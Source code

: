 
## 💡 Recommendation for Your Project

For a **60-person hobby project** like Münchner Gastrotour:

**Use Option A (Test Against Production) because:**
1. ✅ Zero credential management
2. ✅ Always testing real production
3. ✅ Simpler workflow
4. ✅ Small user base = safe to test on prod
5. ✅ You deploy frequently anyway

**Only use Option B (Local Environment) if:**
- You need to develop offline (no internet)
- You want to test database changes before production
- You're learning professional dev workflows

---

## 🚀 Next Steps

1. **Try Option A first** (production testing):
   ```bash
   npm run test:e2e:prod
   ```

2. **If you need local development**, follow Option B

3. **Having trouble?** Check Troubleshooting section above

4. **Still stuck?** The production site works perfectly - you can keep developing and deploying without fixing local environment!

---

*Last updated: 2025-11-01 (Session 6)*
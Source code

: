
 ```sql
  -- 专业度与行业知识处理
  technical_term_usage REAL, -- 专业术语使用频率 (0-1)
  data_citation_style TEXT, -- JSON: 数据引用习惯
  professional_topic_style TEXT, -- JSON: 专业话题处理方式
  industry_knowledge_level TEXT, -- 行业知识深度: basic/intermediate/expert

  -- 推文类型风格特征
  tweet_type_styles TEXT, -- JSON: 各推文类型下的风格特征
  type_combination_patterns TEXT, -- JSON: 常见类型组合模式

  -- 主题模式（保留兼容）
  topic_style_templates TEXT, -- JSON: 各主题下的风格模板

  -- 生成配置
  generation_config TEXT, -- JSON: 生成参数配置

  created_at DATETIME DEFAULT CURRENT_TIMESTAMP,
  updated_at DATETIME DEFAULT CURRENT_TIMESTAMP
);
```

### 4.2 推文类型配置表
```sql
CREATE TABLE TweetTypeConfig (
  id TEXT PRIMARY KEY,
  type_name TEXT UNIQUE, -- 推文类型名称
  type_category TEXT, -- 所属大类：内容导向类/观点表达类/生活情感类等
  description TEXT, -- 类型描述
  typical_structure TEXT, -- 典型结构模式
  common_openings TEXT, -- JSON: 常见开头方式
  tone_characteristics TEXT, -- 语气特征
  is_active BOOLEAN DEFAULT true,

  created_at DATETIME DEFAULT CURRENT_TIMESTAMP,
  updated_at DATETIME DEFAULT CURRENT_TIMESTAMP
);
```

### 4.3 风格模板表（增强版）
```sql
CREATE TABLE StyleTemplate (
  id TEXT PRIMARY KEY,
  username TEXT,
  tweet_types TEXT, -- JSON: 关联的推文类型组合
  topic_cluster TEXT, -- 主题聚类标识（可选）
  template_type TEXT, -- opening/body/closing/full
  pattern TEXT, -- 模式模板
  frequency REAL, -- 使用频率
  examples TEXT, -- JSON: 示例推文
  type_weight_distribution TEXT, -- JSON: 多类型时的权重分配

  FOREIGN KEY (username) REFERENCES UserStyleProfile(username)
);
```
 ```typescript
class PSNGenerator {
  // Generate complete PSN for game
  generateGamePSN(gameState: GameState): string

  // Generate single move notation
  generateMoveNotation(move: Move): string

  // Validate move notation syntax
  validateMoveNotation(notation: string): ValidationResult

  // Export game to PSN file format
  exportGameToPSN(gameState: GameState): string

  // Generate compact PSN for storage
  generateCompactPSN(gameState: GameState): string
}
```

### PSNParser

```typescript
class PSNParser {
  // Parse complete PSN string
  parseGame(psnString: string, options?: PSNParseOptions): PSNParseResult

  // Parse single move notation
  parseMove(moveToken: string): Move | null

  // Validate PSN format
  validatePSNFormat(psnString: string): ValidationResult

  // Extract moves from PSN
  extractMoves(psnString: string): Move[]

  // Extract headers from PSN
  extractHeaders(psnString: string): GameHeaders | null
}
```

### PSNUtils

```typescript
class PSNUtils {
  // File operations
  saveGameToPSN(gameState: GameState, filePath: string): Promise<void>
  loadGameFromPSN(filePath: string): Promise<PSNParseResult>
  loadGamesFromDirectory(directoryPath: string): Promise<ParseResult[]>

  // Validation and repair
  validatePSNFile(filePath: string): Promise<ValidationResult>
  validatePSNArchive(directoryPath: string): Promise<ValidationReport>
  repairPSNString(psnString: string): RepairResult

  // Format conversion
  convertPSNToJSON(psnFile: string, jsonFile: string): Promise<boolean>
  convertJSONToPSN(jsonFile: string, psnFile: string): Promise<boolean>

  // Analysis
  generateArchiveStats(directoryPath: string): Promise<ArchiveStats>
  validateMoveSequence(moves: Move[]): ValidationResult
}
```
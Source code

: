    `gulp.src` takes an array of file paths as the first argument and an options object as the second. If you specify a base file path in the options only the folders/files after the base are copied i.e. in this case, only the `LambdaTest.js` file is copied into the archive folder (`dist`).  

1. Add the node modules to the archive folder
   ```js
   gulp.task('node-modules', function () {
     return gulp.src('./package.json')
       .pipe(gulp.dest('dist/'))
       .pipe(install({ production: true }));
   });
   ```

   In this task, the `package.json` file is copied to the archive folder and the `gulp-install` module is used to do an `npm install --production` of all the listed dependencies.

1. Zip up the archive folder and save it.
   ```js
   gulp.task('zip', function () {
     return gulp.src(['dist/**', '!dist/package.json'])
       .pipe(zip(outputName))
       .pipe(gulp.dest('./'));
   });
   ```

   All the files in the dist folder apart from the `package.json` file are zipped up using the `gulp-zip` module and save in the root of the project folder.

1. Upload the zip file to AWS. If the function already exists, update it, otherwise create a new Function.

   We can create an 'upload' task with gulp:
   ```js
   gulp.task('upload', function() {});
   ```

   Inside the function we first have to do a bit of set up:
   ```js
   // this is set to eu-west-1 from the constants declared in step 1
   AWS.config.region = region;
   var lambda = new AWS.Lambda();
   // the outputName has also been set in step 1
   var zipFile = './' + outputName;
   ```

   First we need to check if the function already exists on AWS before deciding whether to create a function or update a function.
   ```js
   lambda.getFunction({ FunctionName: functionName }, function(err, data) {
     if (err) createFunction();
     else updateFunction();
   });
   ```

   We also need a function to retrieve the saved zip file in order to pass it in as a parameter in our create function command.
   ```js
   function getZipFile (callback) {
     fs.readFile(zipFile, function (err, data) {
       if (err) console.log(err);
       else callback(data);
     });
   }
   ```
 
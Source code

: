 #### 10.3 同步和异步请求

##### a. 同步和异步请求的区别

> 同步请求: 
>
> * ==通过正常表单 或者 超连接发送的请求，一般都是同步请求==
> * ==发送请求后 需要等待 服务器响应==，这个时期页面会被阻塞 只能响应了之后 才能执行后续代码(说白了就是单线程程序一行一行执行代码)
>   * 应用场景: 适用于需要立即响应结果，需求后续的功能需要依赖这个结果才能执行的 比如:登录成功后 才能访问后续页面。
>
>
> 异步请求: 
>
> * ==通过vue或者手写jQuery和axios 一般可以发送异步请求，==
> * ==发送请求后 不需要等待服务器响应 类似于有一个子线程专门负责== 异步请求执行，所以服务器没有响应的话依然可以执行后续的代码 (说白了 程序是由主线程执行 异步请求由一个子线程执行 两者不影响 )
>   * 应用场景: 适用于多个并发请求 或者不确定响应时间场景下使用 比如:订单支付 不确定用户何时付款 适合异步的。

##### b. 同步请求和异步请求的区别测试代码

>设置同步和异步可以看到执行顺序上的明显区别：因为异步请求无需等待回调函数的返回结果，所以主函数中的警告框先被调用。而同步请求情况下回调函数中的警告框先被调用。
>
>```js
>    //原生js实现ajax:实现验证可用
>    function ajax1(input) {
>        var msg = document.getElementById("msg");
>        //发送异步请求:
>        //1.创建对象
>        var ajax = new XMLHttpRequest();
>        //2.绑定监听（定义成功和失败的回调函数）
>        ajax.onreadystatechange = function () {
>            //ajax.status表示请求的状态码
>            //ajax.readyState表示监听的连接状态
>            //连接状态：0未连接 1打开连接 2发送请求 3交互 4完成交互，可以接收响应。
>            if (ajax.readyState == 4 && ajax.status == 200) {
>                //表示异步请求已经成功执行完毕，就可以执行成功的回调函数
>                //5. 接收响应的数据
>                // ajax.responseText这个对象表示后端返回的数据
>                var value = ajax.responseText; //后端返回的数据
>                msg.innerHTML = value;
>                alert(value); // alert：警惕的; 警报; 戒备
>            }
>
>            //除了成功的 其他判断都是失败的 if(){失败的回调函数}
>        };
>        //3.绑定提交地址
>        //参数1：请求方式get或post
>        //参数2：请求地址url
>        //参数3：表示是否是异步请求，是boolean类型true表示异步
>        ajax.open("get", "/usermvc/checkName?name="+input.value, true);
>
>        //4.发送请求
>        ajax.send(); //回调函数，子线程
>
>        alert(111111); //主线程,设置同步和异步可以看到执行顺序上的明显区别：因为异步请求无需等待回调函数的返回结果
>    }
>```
+-------+
Task goal: Tell how many lines in the entries above include the word "username", and respond with the number alone.

Solved exercise: 2